Его сын и наследник. Одеяло скрывало искалеченные ножки, которые никогда не будут ходить, а ночь закрыла пустые глаза. Поэтому Фрэнк не увидит, что – несмотря на утверждения матери – сын его не узнаёт и, видимо, никогда не будет узнавать. И, что так же вероятно, никогда не назовет его по имени.
Ему не раз говорили, что его тоска по Кэтлин со временем утихнет, но Фрэнк по-прежнему ощущал горечь этой утраты всякий раз, когда видел сына – наследство, оставшееся ему после ее ужасной и бессмысленной смерти. Боль в сердце была как огромная разверзшаяся яма, как бездонная дыра, которую ему никогда не закрыть, как бы он ни старался. Фрэнк держался уже три года, и если он когда-нибудь ослабеет, отпустит вожжи, то может свалиться в эту дыру и навсегда потерять самого себя.
Сколько раз он испытывал искушение проделать именно это? Останавливало его только одно. Его сын. Сын Кэтлин. Мальчик, который вырастет, станет выше ростом, но никогда так и не станет взрослым, ему всегда будет нужен кто-то, кто будет всю жизнь о нем заботиться. И этот «кто-то» – сам Фрэнк, так что ему необходимо стать капитаном, чтобы обеспечить сына всем необходимым, чтобы он ни в чем не нуждался, пока живет.
Фрэнк, не осознавая, что делает, инстинктивно опустил руку и погладил золотисто-рыжие кудри, которые мать решительно отказывалась состригать. Под его грубыми пальцами они были как шелк. Мальчик чуть потянулся во сне.

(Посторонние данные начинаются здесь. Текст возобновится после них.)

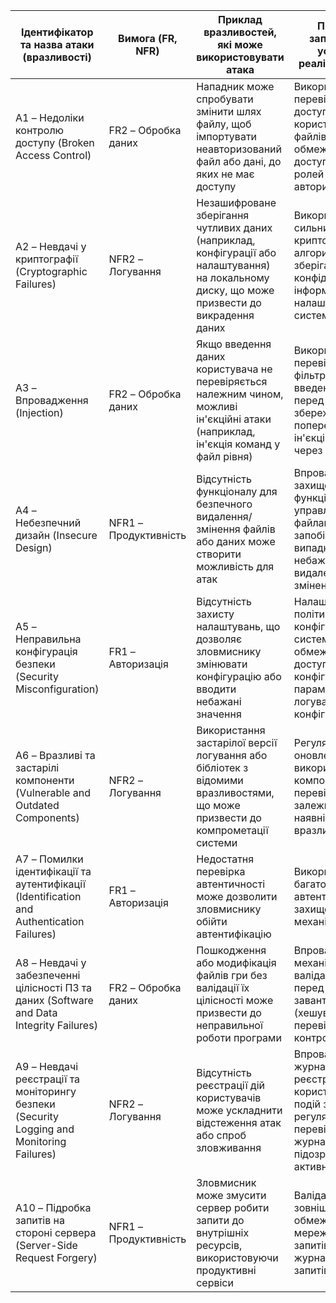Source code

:| Ідентифікатор та назва атаки (вразливості)  | Вимога (FR, NFR)                                  | Приклад вразливостей, які може використовувати атака                                                                                      | Приклад запобігання успішної реалізації атаки                                                                                   |
|---------------------------------------------|---------------------------------------------------|------------------------------------------------------------------------------------------------------------------------------------------|------------------------------------------------------------------------------------------------------------------------------|
| A1 – Недоліки контролю доступу (Broken Access Control) | FR2 – Обробка даних                                | Нападник може спробувати змінити шлях файлу, щоб імпортувати неавторизований файл або дані, до яких не має доступу                        | Використання перевірки прав доступу користувача до файлів і обмеження доступу на основі ролей та авторизації                  |
| A2 – Невдачі у криптографії (Cryptographic Failures) | NFR2 – Логування                                   | Незашифроване зберігання чутливих даних (наприклад, конфігурації або налаштування) на локальному диску, що може призвести до викрадення даних | Використання сильних криптографічних алгоритмів для зберігання конфіденційної інформації та налаштувань системи               |
| A3 – Впровадження (Injection)               | FR2 – Обробка даних                                | Якщо введення даних користувача не перевіряється належним чином, можливі ін'єкційні атаки (наприклад, ін'єкція команд у файл рівня)       | Використання перевірок і фільтрації введених даних перед збереженням і попередження ін'єкційних атак через файли              |
| A4 – Небезпечний дизайн (Insecure Design)   | NFR1 – Продуктивність                              | Відсутність функціоналу для безпечного видалення/змінення файлів або даних може створити можливість для атак                             | Впровадження захищених функцій управління файлами, що запобігають випадковому або небажаному видаленню/змінення даних         |
| A5 – Неправильна конфігурація безпеки (Security Misconfiguration) | FR1 – Авторизація                     | Відсутність захисту налаштувань, що дозволяє зловмиснику змінювати конфігурацію або вводити небажані значення                              | Налаштування політик конфігурації системи з обмеженням доступу до конфігураційних параметрів і логування змін конфігурації     |
| A6 – Вразливі та застарілі компоненти (Vulnerable and Outdated Components) | NFR2 – Логування                  | Використання застарілої версії логування або бібліотек з відомими вразливостями, що може призвести до компрометації системи              | Регулярне оновлення використовуваних компонентів і перевірка залежностей на наявність вразливостей                            |
| A7 – Помилки ідентифікації та аутентифікації (Identification and Authentication Failures) | FR1 – Авторизація                   | Недостатня перевірка автентичності може дозволити зловмиснику обійти автентифікацію                                                      | Використання багатофакторної автентифікації та захищених механізмів входу                                                      |
| A8 – Невдачі у забезпеченні цілісності ПЗ та даних (Software and Data Integrity Failures) | FR2 – Обробка даних                | Пошкодження або модифікація файлів гри без валідації їх цілісності може призвести до неправильної роботи програми                         | Впровадження механізмів валідації файлів перед завантаженням (хешування або перевірка контрольних сум)                        |
| A9 – Невдачі реєстрації та моніторингу безпеки (Security Logging and Monitoring Failures) | NFR2 – Логування                   | Відсутність реєстрації дій користувачів може ускладнити відстеження атак або спроб зловживання                                            | Впровадження журналів реєстрації дій користувачів та подій з регулярною перевіркою журналів на підозрілу активність           |
| A10 – Підробка запитів на стороні сервера (Server-Side Request Forgery) | NFR1 – Продуктивність              | Зловмисник може змусити сервер робити запити до внутрішніх ресурсів, використовуючи продуктивні сервіси                                 | Валідація зовнішніх URL, обмеження мережевих запитів і ретельне журналювання запитів                                          |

И вот только сейчас Фрэнк понял все насчет Алисии ван Дамм. Она была такая же беспомощная, как его мальчик, по-своему, конечно, беспомощная и напуганная, и никто о ней не позаботился. И это было неправильно, несправедливо. Фрэнк понял это совершенно отчетливо, это понимание возникло в самой глубине того, что еще оставалось от его души. И он не в силах исправить эту несправедливость. Он ничем не может помочь Алисии ван Дамм. Она уже за гранью, помочь ей уже невозможно, но он, по крайней мере, способен отомстить за ее смерть. Нанести такой удар во имя справедливости, удар по этому несправедливому миру. Обычно Фрэнк не испытывал потребности в такой роскоши, как справедливость, просто не мог себе это позволить, – но на сей раз он доставит себе такое удовольствие. К тому же теперь ему помогает Сара Брандт.
Мэллой лишь надеялся, что она окажется способной справиться с этой задачей.